Il sistema David O. Russell è facile da riconoscere. Si regge essenzialmente sull’alchimia che la regia e la macchina da presa riesce di volta in volta a creare con gli attori e il testo della sceneggiatura. A seconda dei casi funziona bene (Il lato positivo), benissimo (American HustleL’apparenza inganna) e in alcuni gira semplicemente a vuoto (Le strane coincidenze della vita). A Russell sostanzialmente piace giocare con un’idea di cinema a suo modo semplice ma che nel quadro del cinema statunitense attuale funziona come una sorta di incanto ingenuo retroattivo. Per godere infatti della «vera» storia dell’inventrice del vilissimo mocio, una scommessa per la quale, inutile negarlo, è necessario una particolare dose di sfacciato coraggio, bisogna semplicemente arrendersi all’euforico entusiasmo di Russell che, incurante delle critiche, continua film dopo film a fare le cose che lo divertono di più.

È evidente che si tratta di un’idea di cinema sostanzialmente autoreferenziale che gode, indifferente all’obiezione che non lo dovrebbe fare, e che soprattutto non ne ha alcuna ragione per farlo, delle motivazioni che lo rendono possibile. Eppure non si può non tacere della straordinaria capacità strettamente tecnica di Russell di orchestrare il racconto con un’abilità pressoché diabolica nel suo spudorato virtuosismo esibito. Succedono più cose nei primi ventisette minuti di Joy che in un qualsiasi altro film dalle medesime ambizioni commerciali attualmente in circolazione.
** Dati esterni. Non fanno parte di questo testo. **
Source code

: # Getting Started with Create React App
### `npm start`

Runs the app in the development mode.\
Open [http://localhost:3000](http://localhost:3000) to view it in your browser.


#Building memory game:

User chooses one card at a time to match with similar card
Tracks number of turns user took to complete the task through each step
L’abilità con il quale il regista mette in scena un universo che sembra essere la versione blanda di un incubo borghese sciacquato all’acqua di rose di un John Waters pacificato, permettendo all’universo delle soap opera di entrare e uscire dalla vita dei protagonisti, creando in questo modo un effetto sottilmente allucinatorio, non è assolutamente merce comune.

Inutile sottolineare che quello di Russell è piacere sottilmente sovversivo nell’avvelenare la glassa caramellosa con la quale si compiace di ricoprire le sue immagini. Soprattutto il rapporto fra sonoro e immagini è gestito in maniera attenta e sottilmente disgiunto. E tutto ciò è solo nella prima mezz’ora. È altrettanto vero che progressivamente il film s’incunea in una narrazione più tradizionale e che il gioco degli attori si fa più compiaciuto. D’altronde tenere in piedi un simile registro che corteggia spudoratamente il kitsch – intuito come forma di un sentire piccolo borghese di provincia – senza sbandare di tanto in tanto è impresa che riesce solo ai più dotati. Ciò che tiene viva l’attenzione è il tentativo costante, quasi contro la materia del film stesso, di reinventare lo spazio dell’ansia di rivalsa borghese frustrata da una vita di fallimenti.

In questo senso il cast offre molti motivi di puro piacere (se visto in originale, va da sé…). A prescindere da Jennifer Lawrence, sempre in palla, come non ammirare Virginia Madsen e Diane Ladd che indossano l’aura dei loro giorni migliori con una dolente dignità elegante che fa il paio solo con la glaciale fissità di Susan Lucci e Laura Wright (le Danica e Clarinda della vera/falsa soap opera).

Persino le smorfie autunnali di Robert De Niro per una volta trovano una ragione d’essere più convincente del solito. Joy, a conti fatti, non è altro che la versione attuale e adeguata al cinema hollywoodiano d’oggi di un sogno americano un po’ inacidito, dove lo sberleffo agrodolce di Russell riscalda quasi come l’ottimismo doc di Frank Capra (basti pensare alla polizia che sequestra i mocio illegali). Certo, tutto può risultare persino irritante o indigesto. Eppure: il film di Russell funziona e a tratti persino molto bene (basti pensare a Edgar Ramirez). Non sarà un’idea di cinema rivoluzionaria; ma se funziona perché preoccuparsi di ripararla?